■ Data extracts ■
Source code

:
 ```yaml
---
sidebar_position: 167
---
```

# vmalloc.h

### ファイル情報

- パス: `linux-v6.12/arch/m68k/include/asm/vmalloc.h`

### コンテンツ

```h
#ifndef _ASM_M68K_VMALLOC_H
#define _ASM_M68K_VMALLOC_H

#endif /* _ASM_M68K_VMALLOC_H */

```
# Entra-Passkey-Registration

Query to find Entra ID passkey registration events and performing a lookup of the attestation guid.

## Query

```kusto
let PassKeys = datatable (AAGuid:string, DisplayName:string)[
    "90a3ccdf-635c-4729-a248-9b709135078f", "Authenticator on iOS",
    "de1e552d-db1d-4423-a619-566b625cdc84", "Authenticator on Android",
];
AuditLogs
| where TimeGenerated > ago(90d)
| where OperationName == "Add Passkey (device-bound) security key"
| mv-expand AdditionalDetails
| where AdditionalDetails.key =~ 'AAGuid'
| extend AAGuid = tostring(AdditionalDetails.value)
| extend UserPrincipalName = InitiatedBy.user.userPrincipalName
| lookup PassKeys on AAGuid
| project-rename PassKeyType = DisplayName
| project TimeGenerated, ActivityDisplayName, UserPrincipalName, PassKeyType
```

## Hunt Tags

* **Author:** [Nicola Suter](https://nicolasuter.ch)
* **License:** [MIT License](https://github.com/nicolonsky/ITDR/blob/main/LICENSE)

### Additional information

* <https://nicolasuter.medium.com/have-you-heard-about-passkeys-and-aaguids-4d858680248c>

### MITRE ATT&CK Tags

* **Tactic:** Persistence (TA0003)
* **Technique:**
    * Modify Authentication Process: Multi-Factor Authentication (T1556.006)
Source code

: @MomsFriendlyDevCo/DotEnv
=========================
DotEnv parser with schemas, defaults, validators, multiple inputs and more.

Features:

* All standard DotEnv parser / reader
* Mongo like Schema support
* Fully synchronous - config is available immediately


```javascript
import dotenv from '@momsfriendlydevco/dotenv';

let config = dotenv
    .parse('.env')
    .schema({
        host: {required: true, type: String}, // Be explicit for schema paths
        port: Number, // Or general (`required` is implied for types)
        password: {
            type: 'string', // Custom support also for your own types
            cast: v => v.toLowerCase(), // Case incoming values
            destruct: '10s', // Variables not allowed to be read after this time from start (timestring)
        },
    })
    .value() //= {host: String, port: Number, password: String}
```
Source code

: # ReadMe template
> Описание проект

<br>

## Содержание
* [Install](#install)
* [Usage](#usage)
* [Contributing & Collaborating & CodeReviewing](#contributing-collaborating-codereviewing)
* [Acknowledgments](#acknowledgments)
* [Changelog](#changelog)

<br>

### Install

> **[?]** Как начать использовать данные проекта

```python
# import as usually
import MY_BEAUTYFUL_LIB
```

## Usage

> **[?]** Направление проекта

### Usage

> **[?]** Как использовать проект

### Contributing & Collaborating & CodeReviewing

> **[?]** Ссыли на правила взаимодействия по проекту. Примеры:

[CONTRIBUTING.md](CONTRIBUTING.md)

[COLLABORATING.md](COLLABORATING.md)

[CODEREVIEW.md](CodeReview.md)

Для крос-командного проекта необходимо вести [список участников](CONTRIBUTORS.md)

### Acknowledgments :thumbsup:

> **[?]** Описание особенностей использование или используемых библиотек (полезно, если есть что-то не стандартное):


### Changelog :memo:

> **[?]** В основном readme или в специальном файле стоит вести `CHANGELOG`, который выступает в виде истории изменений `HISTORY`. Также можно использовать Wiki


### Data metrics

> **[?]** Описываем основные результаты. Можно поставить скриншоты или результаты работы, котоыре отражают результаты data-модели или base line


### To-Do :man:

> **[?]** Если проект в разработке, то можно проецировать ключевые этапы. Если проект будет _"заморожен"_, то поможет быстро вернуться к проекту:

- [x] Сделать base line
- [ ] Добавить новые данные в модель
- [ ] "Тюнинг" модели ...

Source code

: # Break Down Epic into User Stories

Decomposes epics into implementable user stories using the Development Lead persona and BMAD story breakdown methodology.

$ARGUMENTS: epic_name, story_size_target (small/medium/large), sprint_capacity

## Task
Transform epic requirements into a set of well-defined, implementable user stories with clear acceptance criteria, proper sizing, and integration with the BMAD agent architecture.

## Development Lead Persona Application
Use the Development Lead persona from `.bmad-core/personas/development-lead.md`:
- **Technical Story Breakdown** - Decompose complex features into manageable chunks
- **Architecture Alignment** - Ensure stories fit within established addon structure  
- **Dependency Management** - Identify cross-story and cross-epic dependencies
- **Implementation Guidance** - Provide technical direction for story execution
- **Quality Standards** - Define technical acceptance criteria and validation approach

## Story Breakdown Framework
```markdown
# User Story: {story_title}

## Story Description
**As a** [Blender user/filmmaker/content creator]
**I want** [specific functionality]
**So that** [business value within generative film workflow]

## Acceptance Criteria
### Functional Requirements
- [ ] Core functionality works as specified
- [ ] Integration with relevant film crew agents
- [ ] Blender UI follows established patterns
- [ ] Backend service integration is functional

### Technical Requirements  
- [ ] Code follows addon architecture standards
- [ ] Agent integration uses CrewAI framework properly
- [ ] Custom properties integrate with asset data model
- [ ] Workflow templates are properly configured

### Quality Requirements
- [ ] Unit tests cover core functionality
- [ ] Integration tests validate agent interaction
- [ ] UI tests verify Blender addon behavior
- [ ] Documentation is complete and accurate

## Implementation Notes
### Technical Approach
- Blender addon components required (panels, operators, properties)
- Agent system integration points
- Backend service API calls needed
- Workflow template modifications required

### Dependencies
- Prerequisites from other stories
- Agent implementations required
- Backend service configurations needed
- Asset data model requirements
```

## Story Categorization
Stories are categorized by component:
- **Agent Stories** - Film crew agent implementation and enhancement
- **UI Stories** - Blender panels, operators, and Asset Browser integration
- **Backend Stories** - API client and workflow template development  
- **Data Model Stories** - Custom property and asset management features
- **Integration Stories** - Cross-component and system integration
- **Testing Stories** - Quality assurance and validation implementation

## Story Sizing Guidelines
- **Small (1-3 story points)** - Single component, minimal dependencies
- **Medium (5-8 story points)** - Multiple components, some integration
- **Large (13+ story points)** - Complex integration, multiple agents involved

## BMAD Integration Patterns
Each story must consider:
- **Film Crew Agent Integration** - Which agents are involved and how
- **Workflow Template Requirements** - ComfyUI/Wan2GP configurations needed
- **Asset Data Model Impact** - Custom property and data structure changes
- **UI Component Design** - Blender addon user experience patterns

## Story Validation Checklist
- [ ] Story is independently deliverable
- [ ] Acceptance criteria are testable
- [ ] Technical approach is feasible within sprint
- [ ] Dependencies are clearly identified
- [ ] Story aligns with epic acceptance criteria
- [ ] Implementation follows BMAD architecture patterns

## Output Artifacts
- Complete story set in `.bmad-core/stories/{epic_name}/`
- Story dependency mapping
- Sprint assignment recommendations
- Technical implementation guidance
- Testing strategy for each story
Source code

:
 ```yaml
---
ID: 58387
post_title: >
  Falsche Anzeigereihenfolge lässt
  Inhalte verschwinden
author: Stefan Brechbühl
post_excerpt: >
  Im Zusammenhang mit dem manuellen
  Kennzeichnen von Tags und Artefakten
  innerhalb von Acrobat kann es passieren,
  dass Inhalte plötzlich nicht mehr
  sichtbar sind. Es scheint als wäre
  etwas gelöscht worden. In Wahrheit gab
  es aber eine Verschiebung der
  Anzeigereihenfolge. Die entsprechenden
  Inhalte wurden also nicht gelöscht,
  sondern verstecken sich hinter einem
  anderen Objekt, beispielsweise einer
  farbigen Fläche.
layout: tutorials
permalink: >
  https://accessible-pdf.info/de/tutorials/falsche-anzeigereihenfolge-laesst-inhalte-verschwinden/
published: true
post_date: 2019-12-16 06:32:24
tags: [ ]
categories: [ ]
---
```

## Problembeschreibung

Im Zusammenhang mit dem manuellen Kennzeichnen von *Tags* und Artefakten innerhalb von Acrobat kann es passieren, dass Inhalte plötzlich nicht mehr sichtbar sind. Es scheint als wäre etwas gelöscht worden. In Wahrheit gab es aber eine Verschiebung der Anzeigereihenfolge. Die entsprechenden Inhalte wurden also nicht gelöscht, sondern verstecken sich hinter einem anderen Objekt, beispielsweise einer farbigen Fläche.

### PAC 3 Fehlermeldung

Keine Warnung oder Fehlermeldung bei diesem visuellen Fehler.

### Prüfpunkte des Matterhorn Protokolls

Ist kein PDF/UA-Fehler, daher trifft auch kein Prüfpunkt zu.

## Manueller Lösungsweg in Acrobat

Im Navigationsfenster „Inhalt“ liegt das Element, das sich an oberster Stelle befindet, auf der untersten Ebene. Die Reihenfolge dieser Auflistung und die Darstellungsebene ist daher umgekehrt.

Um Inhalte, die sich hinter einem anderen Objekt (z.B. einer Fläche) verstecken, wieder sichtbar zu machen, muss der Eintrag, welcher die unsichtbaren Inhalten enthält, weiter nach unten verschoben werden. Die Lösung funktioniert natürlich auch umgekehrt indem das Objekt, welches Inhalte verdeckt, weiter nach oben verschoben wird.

■ Prompt ■
I need each line of the entries that holds the string "implementable" located and copied.

■ Result ■
Decomposes epics into implementable user stories using the Development Lead persona and BMAD story breakdown methodology.
Transform epic requirements into a set of well-defined, implementable user stories with clear acceptance criteria, proper sizing, and integration with the BMAD agent architecture.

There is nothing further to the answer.